Mac breathed in slowly. The skull now made perfect sense.

‘Does your file say who submitted the bullets?’ he asked.

‘No, sir, it does not. I’ll add a brief summary of this conversation to the file, to show my impartial objectivity. And Mr Bassett?’

‘Yes?’

‘You’re welcome.’

Pristine bullets.

He sat in his living room, drinking coffee. He needed to think, over and over, about what could only be true.

Pristine bullets.

Finally he called the sheriff’s department. He left a message for Jimmy Bales. Bales returned the call from his home five minutes later.

‘What’s the bullshit, now?’ the sheriff asked.

‘Those suspects interviewed back in 1982. Do you think most of them lived on farms?’

‘What the damned hell? You’re talking Betty Jo Dean?’

‘We’re rural here, right, Jimmy? Most everyone either lives on a farm or is close to someone who does?’

‘What the hell are you getting at, Bassett?’

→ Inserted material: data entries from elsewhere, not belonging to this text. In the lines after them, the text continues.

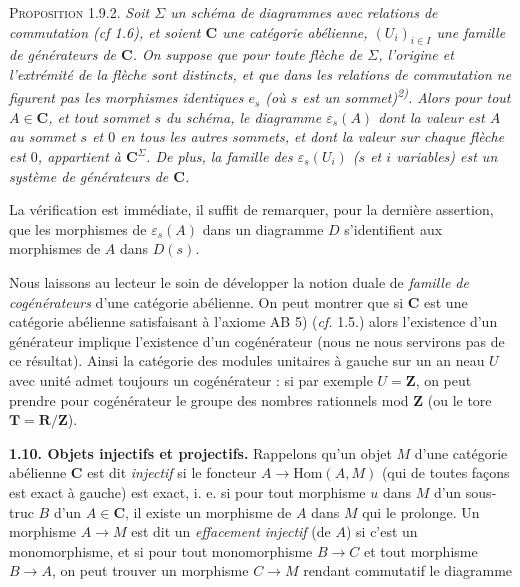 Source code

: 
\textsc{Proposition 1.9.2.} \textit{Soit $\Sigma$ un schéma de
diagrammes avec relations de commutation \textup{(}\textit{cf} \textup{1.6)}, et soient $\mathbf{C}$ une
catégorie abélienne, $(U_i)_{i\in I}$ une famille de générateurs de $\mathbf{C}$. On
suppose que pour toute flèche de $\Sigma$, l'origine et l'extrémité de la
flèche sont distincts, et que dans les relations de commutation ne figurent
pas les morphismes identiques $e_s$ (où $s$ est un sommet)\textsuperscript{2)}.
Alors pour tout $A\in \mathbf{C}$, et tout sommet $s$ du schéma, le diagramme
$\varepsilon_s(A)$ dont la valeur est $A$ au sommet $s$ et $0$ en tous les
autres sommets, et dont la valeur sur chaque flèche est $0$, appartient à
$\mathbf{C}^\Sigma$. De plus, la famille des $\varepsilon_s(U_i)$ ($s$ et $i$
variables) est un système de générateurs de $\mathbf{C}$.}

La vérification est immédiate, il suffit de remarquer, pour la dernière
assertion, que les morphismes de $\varepsilon_s(A)$ dans un diagramme $D$
s'identifient aux morphismes de $A$ dans $D(s)$.

Nous laissons au lecteur le soin de développer la notion duale de
\textit{famille de cogénérateurs} d'une catégorie abélienne. On peut montrer
que si $\mathbf{C}$ est une catégorie abélienne satisfaisant à l'axiome AB 5)
(\textit{cf.} 1.5.) alors l'existence d'un générateur implique l'existence d'un
cogénérateur (nous ne nous servirons pas de ce résultat). Ainsi la catégorie
des modules unitaires à gauche sur un an neau $U$ avec unité admet toujours un
cogénérateur : si par exemple $U=\mathbf Z$, on peut prendre pour cogénérateur
le groupe des nombres rationnels mod $\mathbf Z$ (ou le tore
$\mathbf T=\mathbf R/\mathbf Z$).

\textbf{1.10. Objets injectifs et projectifs.}
Rappelons qu'un objet $M$ d'une catégorie abélienne $\mathbf{C}$ est dit
\textit{injectif} si le foncteur $A\to\mathrm{Hom}(A,M)$ (qui de toutes
façons est exact à gauche) est exact, i. e. si pour tout morphisme $u$ dans
$M$ d'un sous-truc $B$ d'un $A\in \mathbf{C}$, il existe un morphisme de $A$ dans $M$
qui le prolonge.
Un morphisme $A\to M$ est dit un \textit{effacement injectif} (de
$A$) si c'est un monomorphisme, et si pour tout monomorphisme
$B\to C$ et tout morphisme $B\to A$, on peut trouver
un morphisme $C\to M$ rendant commutatif le diagramme

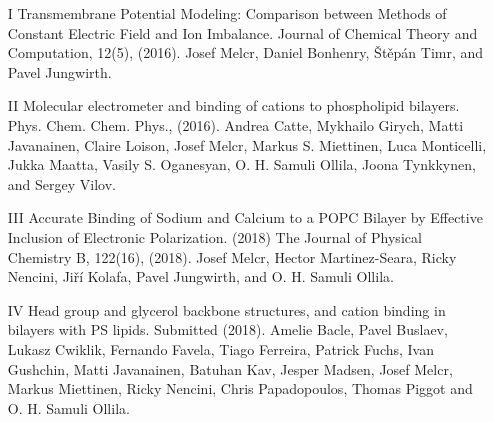 \documentclass[12pt,a4paper,twoside,openright]{report}
\let\openright=\cleardoublepage
\begin{document}
\begin{itemize}
\item[I] 
Transmembrane Potential Modeling: Comparison between Methods of Constant Electric
Field and Ion Imbalance. 
Journal of Chemical Theory and Computation, 12(5), (2016). 
Josef Melcr, Daniel Bonhenry, Štěpán Timr, and Pavel Jungwirth. 

\item[II] 
Molecular electrometer and binding of cations to phospholipid bilayers. 
Phys. Chem. Chem. Phys., (2016).
Andrea Catte, Mykhailo Girych, Matti Javanainen, Claire Loison, Josef Melcr,
Markus S. Miettinen, Luca Monticelli, Jukka Maatta, Vasily S. Oganesyan,
O. H. Samuli Ollila, Joona Tynkkynen, and Sergey Vilov. 

\item[III]
Accurate Binding of Sodium and Calcium to a POPC Bilayer by Effective Inclusion of Electronic Polarization. (2018)
The Journal of Physical Chemistry B, 122(16), (2018).
Josef Melcr, Hector Martinez-Seara, Ricky Nencini, Jiří Kolafa, Pavel Jungwirth,
and O. H. Samuli Ollila. 

\item[IV]
Head group and glycerol backbone structures,
and cation binding in bilayers with PS lipids. Submitted (2018).
Amelie Bacle, Pavel Buslaev, Lukasz Cwiklik, Fernando Favela, Tiago Ferreira,
Patrick Fuchs, Ivan Gushchin, Matti Javanainen, Batuhan Kav, Jesper Madsen, 
Josef Melcr, Markus Miettinen, Ricky Nencini,  Chris Papadopoulos, Thomas Piggot 
and O. H. Samuli Ollila. 

\end{itemize}

\appendix

\openright
\end{document}
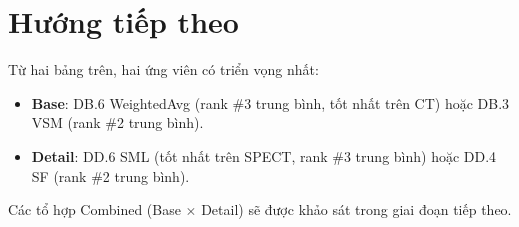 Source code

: \documentclass[12pt,a4paper]{article}
\begin{document}
\section{Hướng tiếp theo}

Từ hai bảng trên, hai ứng viên có triển vọng nhất:
\begin{itemize}\itemsep0pt
    \item \textbf{Base}: DB.6 WeightedAvg (rank \#3 trung bình, tốt nhất trên CT) hoặc DB.3 VSM (rank \#2 trung bình).
    \item \textbf{Detail}: DD.6 SML (tốt nhất trên SPECT, rank \#3 trung bình) hoặc DD.4 SF (rank \#2 trung bình).
\end{itemize}

Các tổ hợp Combined (Base $\times$ Detail) sẽ được khảo sát trong giai đoạn tiếp theo.
\end{document}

‘If a police officer wanted bullets from a particular suspect’s gun for a ballistics comparison, and that suspect lived on a farm, the officer could simply go out to that suspect’s property, find a fence post or a side of a barn that the suspect had used for target practice and dig out as many as he wanted, right?’

‘This sounds nuts.’

‘Don’t you want to understand what I’m talking about, Sheriff?’

Bales swore and hung up. Mac wasn’t surprised.

Mac dialed Bales’s home number. It was busy. He wasn’t surprised about that, either. Bales was calling someone who’d shot at fence posts and barn boards, back in the day.